(RAW DATA begins)

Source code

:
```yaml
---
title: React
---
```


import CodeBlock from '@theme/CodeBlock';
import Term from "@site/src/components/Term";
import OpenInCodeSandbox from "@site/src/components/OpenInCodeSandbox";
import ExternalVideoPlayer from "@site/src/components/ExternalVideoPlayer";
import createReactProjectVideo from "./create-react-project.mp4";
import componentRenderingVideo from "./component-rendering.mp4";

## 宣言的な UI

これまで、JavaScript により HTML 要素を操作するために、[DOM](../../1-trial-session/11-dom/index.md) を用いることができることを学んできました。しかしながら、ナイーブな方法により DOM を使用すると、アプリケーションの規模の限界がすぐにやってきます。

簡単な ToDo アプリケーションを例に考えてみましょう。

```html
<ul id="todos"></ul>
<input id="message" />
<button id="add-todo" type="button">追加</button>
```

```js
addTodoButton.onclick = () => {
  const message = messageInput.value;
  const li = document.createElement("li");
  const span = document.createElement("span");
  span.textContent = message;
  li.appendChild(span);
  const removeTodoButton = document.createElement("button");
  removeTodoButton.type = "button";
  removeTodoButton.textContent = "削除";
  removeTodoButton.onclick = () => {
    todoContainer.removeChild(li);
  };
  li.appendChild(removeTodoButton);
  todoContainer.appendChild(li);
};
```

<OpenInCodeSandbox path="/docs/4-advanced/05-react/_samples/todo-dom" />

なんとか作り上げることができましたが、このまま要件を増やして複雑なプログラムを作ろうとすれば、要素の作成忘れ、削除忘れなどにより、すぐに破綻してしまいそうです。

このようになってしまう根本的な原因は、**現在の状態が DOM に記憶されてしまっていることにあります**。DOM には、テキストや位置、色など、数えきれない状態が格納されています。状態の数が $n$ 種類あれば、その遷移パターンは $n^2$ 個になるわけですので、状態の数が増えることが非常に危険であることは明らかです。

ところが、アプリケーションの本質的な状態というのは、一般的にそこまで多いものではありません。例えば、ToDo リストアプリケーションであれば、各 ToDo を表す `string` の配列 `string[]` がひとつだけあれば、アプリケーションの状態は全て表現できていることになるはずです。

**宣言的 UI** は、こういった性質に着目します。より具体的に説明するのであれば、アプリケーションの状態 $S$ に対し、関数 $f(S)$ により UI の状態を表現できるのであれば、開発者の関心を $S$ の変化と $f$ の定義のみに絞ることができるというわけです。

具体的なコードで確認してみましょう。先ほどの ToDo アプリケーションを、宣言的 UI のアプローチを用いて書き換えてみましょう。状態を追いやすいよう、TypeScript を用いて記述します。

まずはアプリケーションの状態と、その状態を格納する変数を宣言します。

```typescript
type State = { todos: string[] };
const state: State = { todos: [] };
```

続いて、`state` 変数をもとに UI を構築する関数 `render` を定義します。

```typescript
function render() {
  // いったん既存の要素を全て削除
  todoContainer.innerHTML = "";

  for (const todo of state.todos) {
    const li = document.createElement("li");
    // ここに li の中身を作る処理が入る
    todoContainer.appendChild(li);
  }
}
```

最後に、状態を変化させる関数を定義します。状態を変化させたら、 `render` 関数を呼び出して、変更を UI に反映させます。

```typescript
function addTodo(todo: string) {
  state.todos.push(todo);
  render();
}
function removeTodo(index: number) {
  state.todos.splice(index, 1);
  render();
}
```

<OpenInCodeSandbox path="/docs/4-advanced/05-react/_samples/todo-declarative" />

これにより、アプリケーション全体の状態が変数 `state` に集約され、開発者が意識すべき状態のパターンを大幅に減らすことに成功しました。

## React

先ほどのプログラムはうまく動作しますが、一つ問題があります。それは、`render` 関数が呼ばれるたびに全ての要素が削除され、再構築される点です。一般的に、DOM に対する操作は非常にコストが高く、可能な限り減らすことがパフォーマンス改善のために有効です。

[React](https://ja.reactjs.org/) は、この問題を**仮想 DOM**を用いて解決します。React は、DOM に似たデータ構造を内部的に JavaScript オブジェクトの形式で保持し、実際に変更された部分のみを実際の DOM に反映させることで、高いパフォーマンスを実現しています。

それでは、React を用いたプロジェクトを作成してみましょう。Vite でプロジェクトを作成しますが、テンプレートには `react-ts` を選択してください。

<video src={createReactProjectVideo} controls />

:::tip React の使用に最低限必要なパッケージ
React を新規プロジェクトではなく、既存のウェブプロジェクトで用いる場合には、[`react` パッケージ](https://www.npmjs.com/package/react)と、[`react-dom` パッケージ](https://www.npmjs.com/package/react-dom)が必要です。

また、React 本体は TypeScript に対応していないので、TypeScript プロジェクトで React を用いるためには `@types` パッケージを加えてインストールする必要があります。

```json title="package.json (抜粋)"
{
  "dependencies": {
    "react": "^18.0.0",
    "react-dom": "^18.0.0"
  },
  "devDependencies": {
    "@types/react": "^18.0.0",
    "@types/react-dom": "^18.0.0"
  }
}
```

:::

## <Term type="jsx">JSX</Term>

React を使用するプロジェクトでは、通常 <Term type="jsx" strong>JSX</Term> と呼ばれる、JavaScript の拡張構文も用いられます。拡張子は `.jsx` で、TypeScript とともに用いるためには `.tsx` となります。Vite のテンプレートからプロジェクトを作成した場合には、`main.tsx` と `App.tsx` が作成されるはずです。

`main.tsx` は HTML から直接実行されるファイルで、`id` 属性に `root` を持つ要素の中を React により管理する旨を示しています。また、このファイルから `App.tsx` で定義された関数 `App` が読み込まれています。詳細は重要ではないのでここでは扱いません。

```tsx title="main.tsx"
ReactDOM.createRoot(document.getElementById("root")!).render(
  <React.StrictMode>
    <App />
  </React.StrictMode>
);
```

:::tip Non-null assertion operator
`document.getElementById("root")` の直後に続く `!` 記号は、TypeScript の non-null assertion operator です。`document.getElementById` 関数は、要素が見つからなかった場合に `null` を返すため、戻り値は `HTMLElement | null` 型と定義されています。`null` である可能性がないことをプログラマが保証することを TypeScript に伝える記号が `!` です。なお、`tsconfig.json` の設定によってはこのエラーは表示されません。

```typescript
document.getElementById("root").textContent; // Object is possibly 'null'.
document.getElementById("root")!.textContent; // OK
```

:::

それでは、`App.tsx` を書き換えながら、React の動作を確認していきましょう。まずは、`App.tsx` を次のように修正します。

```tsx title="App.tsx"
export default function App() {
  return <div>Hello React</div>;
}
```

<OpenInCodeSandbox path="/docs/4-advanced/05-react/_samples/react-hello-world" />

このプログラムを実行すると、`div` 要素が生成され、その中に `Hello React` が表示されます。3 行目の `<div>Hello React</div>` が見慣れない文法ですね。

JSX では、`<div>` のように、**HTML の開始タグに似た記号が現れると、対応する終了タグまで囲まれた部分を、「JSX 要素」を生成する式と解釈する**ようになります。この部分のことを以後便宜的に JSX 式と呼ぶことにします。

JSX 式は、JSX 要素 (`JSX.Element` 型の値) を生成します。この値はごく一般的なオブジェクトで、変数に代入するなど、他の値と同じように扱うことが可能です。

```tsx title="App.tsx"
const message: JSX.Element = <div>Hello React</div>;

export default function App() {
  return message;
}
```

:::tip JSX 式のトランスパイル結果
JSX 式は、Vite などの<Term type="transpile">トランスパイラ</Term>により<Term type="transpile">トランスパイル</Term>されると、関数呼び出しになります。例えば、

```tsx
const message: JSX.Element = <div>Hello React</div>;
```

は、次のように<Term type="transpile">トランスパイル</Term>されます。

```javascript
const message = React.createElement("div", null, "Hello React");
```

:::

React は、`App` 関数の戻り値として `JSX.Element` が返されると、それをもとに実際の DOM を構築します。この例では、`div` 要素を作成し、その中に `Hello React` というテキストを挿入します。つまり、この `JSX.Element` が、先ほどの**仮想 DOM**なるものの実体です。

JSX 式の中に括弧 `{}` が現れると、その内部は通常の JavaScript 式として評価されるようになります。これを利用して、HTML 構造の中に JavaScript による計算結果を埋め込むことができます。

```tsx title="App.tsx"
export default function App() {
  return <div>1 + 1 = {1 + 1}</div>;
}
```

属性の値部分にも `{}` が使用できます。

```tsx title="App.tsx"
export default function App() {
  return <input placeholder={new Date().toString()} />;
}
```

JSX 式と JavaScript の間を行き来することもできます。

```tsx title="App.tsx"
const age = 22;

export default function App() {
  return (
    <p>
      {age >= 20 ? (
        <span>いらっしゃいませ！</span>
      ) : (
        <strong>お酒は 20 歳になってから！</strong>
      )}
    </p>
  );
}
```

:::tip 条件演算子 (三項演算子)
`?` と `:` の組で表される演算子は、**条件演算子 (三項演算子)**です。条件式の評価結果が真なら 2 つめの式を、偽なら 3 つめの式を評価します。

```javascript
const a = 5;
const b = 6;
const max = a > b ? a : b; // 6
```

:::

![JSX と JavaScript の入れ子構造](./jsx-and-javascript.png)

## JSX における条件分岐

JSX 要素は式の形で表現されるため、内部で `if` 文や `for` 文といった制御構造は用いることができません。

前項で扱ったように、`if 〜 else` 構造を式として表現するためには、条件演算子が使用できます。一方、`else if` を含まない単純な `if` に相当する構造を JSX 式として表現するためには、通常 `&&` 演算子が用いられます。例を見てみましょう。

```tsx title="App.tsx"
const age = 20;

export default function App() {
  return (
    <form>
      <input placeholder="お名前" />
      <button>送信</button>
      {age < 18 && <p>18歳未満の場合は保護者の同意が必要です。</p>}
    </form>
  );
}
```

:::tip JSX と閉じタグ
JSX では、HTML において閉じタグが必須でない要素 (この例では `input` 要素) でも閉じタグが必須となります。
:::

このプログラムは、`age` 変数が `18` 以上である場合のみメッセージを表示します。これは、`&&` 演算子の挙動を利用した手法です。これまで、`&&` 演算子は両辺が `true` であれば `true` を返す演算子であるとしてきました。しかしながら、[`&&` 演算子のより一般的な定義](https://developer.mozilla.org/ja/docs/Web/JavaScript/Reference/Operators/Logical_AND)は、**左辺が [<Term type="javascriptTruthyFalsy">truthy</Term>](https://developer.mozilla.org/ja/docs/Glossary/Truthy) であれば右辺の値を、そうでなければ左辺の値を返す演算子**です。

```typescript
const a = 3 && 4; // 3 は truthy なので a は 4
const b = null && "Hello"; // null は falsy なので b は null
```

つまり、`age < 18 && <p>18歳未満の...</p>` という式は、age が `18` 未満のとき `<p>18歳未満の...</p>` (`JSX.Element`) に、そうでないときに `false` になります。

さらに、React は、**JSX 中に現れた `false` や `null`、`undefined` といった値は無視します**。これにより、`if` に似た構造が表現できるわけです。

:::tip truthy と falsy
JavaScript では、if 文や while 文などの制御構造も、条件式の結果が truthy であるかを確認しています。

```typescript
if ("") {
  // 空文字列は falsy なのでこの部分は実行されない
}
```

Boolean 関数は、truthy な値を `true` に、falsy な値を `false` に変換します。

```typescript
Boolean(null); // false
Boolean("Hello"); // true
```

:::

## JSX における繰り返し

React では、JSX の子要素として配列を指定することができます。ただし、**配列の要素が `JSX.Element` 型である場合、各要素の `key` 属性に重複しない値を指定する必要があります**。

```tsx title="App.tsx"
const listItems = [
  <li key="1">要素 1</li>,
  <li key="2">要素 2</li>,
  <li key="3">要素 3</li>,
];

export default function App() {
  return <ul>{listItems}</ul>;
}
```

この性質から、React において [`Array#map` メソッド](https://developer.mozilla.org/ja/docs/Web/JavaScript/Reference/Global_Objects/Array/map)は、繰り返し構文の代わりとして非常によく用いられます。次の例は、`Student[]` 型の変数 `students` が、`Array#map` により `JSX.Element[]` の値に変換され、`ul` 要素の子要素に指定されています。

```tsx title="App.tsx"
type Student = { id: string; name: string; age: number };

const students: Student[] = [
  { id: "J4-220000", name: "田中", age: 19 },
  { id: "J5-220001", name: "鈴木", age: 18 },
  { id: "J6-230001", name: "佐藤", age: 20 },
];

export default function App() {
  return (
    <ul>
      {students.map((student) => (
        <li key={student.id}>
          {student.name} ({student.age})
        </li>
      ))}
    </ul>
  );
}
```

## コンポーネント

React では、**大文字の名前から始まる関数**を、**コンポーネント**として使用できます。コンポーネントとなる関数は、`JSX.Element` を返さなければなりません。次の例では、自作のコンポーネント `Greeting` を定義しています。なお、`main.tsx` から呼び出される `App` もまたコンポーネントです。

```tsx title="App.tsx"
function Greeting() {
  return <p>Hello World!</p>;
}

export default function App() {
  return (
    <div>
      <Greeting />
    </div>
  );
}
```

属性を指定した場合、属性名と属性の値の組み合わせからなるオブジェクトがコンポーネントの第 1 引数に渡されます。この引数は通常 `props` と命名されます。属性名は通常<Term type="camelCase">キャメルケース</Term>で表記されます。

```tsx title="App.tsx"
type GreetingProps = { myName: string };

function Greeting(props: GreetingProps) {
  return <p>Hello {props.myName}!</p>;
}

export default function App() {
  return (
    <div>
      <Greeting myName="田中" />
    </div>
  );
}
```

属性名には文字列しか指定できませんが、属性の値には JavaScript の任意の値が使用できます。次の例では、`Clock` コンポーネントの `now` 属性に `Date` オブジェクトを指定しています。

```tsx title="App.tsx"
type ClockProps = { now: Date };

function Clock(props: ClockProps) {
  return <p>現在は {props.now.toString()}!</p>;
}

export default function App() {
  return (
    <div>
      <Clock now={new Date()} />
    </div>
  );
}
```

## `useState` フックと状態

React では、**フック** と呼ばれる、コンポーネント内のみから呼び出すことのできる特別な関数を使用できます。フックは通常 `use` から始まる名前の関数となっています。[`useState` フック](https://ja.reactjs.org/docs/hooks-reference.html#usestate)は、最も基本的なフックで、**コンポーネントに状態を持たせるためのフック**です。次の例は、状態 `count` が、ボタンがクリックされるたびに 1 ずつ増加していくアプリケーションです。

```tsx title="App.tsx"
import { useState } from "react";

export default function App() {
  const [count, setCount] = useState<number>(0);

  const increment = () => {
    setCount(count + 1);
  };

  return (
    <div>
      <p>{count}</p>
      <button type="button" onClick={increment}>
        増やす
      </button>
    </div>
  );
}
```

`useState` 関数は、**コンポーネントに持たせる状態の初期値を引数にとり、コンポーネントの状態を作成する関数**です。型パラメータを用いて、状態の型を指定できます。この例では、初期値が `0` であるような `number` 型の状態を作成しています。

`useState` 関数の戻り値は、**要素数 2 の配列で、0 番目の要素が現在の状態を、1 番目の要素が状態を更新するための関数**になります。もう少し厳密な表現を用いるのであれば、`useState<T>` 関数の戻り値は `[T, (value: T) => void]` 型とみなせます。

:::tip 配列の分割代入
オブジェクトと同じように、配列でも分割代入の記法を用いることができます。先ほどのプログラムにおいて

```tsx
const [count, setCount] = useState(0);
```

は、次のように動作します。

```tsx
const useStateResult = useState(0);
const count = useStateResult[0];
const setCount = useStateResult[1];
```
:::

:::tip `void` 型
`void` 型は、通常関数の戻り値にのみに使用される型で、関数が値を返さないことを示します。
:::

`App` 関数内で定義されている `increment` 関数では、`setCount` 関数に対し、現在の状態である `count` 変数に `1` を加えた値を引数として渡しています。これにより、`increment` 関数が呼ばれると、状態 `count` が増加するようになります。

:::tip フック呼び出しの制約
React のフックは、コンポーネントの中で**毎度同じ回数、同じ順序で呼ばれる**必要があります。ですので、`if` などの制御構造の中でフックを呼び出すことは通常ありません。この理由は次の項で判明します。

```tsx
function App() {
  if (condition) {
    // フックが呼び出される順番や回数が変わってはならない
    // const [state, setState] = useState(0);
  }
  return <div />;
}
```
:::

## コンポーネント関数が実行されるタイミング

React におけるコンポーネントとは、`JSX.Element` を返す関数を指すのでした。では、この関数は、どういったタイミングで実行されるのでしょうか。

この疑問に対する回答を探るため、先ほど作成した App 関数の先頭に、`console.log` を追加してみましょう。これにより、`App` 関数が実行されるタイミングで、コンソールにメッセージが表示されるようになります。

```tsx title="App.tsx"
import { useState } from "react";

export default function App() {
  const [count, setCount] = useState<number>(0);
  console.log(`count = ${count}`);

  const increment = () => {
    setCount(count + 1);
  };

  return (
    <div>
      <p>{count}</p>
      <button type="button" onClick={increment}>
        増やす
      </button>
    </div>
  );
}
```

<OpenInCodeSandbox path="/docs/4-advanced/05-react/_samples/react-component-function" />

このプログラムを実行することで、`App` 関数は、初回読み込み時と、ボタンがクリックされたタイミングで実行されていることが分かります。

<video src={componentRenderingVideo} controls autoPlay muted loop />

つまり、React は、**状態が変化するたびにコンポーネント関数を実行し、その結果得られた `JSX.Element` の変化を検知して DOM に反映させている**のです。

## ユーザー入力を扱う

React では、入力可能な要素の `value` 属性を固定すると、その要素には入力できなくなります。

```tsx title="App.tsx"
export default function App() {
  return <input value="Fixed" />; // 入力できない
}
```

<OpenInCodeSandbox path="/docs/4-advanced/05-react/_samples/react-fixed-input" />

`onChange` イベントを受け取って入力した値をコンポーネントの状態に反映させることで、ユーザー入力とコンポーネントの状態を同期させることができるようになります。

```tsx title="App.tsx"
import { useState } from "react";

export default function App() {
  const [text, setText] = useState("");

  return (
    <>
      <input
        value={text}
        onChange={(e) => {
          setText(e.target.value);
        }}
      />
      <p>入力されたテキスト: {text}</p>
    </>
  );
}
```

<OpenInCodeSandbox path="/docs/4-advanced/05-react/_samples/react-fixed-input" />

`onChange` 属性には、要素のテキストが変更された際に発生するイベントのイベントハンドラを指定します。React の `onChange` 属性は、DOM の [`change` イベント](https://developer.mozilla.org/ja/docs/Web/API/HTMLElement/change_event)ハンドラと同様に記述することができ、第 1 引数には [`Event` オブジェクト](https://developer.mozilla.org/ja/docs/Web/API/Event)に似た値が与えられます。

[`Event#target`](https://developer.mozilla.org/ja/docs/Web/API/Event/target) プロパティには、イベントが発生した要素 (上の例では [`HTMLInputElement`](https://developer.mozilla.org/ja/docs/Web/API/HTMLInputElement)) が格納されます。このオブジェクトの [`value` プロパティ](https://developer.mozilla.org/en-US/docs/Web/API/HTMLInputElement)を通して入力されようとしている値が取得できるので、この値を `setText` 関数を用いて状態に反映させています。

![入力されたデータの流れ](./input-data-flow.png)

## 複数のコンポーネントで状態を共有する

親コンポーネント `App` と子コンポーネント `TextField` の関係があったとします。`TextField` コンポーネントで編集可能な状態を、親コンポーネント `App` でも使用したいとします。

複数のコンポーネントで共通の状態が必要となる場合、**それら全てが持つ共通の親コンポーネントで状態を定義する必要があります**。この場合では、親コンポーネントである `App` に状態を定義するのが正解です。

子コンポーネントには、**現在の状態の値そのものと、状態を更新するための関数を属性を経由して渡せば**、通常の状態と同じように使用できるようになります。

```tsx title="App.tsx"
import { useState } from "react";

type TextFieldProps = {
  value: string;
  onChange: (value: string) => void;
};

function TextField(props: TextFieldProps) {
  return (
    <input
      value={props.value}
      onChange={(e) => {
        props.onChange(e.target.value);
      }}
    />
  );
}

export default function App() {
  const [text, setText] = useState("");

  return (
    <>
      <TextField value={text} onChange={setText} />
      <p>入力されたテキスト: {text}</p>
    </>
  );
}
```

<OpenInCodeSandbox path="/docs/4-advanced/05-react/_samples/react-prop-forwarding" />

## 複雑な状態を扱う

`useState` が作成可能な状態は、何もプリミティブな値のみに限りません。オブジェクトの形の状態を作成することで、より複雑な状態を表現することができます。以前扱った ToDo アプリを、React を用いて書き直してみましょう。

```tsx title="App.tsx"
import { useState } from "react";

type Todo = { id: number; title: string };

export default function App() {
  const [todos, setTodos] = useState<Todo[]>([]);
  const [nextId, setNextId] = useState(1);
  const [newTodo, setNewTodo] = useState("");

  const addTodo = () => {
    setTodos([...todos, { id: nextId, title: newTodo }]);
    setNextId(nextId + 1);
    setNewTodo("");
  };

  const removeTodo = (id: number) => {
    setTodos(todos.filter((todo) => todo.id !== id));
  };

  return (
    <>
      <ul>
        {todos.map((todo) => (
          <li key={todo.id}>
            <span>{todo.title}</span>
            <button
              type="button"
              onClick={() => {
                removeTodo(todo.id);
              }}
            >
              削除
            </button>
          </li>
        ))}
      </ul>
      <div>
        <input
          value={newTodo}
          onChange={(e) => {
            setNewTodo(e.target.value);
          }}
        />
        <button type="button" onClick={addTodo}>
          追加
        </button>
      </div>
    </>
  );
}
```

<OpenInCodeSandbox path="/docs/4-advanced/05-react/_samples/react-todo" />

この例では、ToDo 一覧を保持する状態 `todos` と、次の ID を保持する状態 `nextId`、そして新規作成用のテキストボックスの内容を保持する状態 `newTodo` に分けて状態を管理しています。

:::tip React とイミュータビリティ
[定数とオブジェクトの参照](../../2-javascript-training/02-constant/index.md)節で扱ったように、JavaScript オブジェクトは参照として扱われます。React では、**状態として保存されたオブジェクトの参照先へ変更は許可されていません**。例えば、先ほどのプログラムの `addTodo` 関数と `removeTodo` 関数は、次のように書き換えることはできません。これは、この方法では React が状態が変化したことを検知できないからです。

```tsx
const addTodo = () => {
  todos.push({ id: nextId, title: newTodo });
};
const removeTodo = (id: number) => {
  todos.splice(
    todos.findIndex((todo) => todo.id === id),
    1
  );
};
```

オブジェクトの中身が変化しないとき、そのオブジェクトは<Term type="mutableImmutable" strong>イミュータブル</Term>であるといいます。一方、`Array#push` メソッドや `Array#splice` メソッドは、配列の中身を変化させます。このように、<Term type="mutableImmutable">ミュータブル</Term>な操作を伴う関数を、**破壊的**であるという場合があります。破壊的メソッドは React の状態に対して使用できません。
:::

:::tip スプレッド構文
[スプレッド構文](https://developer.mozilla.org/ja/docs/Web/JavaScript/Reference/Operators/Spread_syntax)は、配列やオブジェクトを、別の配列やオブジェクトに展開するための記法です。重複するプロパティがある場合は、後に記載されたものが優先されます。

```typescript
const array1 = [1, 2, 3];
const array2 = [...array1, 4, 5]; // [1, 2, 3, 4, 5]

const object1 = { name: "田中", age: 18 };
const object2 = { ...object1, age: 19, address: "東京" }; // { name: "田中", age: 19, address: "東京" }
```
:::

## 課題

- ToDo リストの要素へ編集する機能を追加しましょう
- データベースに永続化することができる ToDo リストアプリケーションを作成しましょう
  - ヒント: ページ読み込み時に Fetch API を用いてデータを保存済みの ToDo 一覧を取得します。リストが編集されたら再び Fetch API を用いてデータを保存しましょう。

(RAW DATA ends)

● WHAT IS REQUIRED: What is the number of lines above that hold the string "スプレッド構文"? Answer with that number alone.

● REPLY TO THE TASK: 2